METHODS: This retrospective analysis used prospectively collected data from the Virtual PICU Systems database. Height, weight, age, and gender were used to calculate z score groups based on Centers for Disease Control and Prevention and World Health Organization growth curves. A random effects mixed logistic regression model was used to evaluate the association between obesity and PICU mortality, controlling for hospital, initial severity of illness, and comorbidities.
RESULTS: A total of 127 607 patients were included; the mortality rate was 2.48%. Being overweight was independently associated with increased PICU mortality after controlling for severity of illness with the Pediatric Index of Mortality 2 score and preexisting comorbidities. Mortality had a U-shaped distribution when classified according to weight-for-age or weight-for-height/BMI. When classifying patients using weight-for-age without respect to height, the nadir of the mortality curve was shifted, potentially falsely implying a benefit to mild obesity.
CONCLUSIONS: Risk-adjusted PICU mortality significantly increases as weight-for-height/BMI increases into the overweight and obese ranges. We believe that height dataare necessary to correctly classify body habitus; without such information, a protective benefit from mild obesity may be incorrectly concluded.
- ARDS —
- acute respiratory distress syndrome
- CCC —
- complex chronic condition
- CDC —
- Centers for Disease Control and Prevention
- NCCC —
- noncomplex chronic condition
- PIM2 —
- Pediatric Index of Mortality 2
- SMR —
- standardized mortality ratio
- VPS —
- Virtual PICU Systems
- WHO —
- World Health Organization
What’s Known on This Subject:
There is inconsistent evidence regarding the relationship between obesity and mortality for critically ill patients. In children, previous studies that use weight-for-age normalization generally identify the lowest ICU mortality risk in children who are mildly to moderately overweight.
What This Study Adds:
When accounting for patient height, the lowest ICU mortality risk occurred in normal weight. Risk-adjusted PICU mortality increases as weight for height/BMI increases into the overweight and obese ranges. Height data are necessary to correctly classify PICU body habitus.

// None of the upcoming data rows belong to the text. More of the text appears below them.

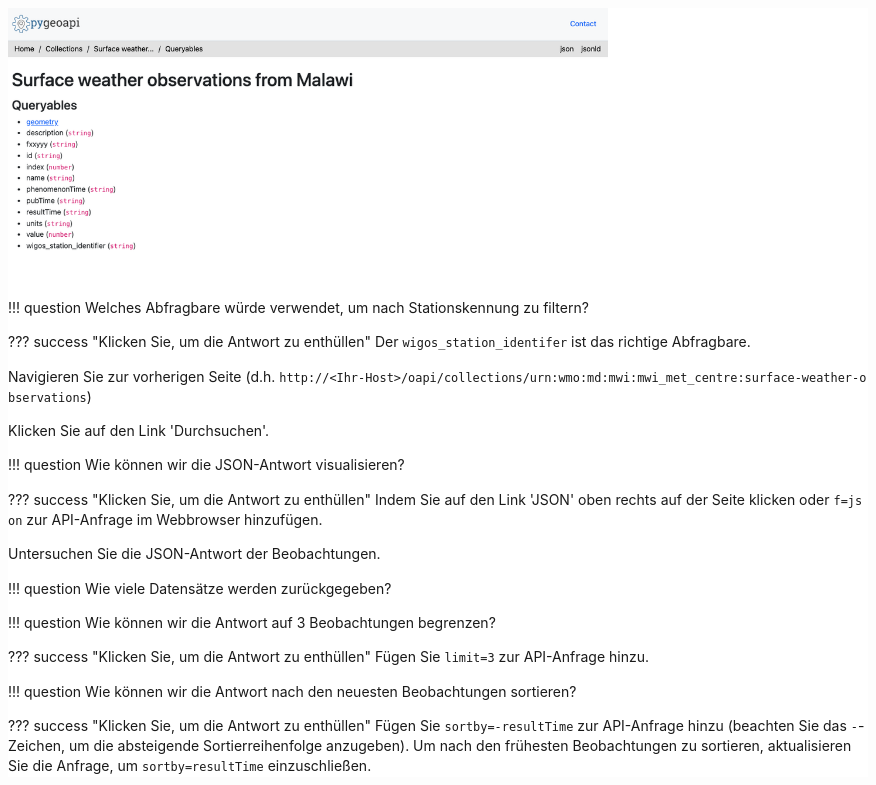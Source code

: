 <img alt="wis2box-api-sammlungen-malawi-beob-abfragbare" src="../../assets/img/wis2box-api-collections-malawi-obs-queryables.png" width="600">

!!! question
    Welches Abfragbare würde verwendet, um nach Stationskennung zu filtern?

??? success "Klicken Sie, um die Antwort zu enthüllen"
    Der `wigos_station_identifer` ist das richtige Abfragbare.

Navigieren Sie zur vorherigen Seite (d.h. `http://<Ihr-Host>/oapi/collections/urn:wmo:md:mwi:mwi_met_centre:surface-weather-observations`)

Klicken Sie auf den Link 'Durchsuchen'.

!!! question
    Wie können wir die JSON-Antwort visualisieren?

??? success "Klicken Sie, um die Antwort zu enthüllen"
    Indem Sie auf den Link 'JSON' oben rechts auf der Seite klicken oder `f=json` zur API-Anfrage im Webbrowser hinzufügen.

Untersuchen Sie die JSON-Antwort der Beobachtungen.

!!! question
    Wie viele Datensätze werden zurückgegeben?

!!! question
    Wie können wir die Antwort auf 3 Beobachtungen begrenzen?

??? success "Klicken Sie, um die Antwort zu enthüllen"
    Fügen Sie `limit=3` zur API-Anfrage hinzu.

!!! question
    Wie können wir die Antwort nach den neuesten Beobachtungen sortieren?

??? success "Klicken Sie, um die Antwort zu enthüllen"
    Fügen Sie `sortby=-resultTime` zur API-Anfrage hinzu (beachten Sie das `-`-Zeichen, um die absteigende Sortierreihenfolge anzugeben). Um nach den frühesten Beobachtungen zu sortieren, aktualisieren Sie die Anfrage, um `sortby=resultTime` einzuschließen.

Obesity is epidemic in adults and children in the United States, affecting 16.9% of children aged 2 to 19 years.1 When these children require hospitalization or critical care services, they present challenges to the health care system. Some investigators, although not all, believe that obese children have higher morbidity and mortality.2–4
In adults, higher BMI is associated with the development of acute respiratory distress syndrome (ARDS)5; for those developing ARDS, increasing BMI was associated with prolonged stay. However, increased BMI was not associated with increased mortality. This study is one of several that supports the “obesity paradox,” the notion that obesity as a comorbidity might be protective in some disease states. Interestingly, obesity has been identified as a risk factor for death from influenza A–associated ARDS,6,7 although these studies were small. Larger adult critical care studies have shown that although obesity may be associated with longer ICU stay, when controlling for severity of illness, the mortality is the same8,9 or lower10 than for nonobese adults. In non-ICU settings, a 2013 meta-analysis11 of 2.88 million adult patients found that the overweight group had a statistically significant lower all-cause mortality.
The literature is limited regarding obesity and outcomes in pediatric critical care.2–4,12,13 Existing studies identify a U-shaped distribution for mortality based on weight percentile, with both underweight and overweight children having increased mortality. There are other issues. First, it is unknown whether these studies2,3 reflect the population of US children. Second, all previous studies classified patients based on weight for age and did not take into account the patient’s height. It is unknown whether this approach results in misclassification of obesity.2,3,12,13
The goal of the present study was to examine the association between obesity and pediatric ICU mortality in US children, adjusting for initial severity of illness. We also sought to determine whether height- and weight-based classifications of obesity compared with weight-for-age alone would result in a different mortality distribution. A large PICU database was used to test these questions.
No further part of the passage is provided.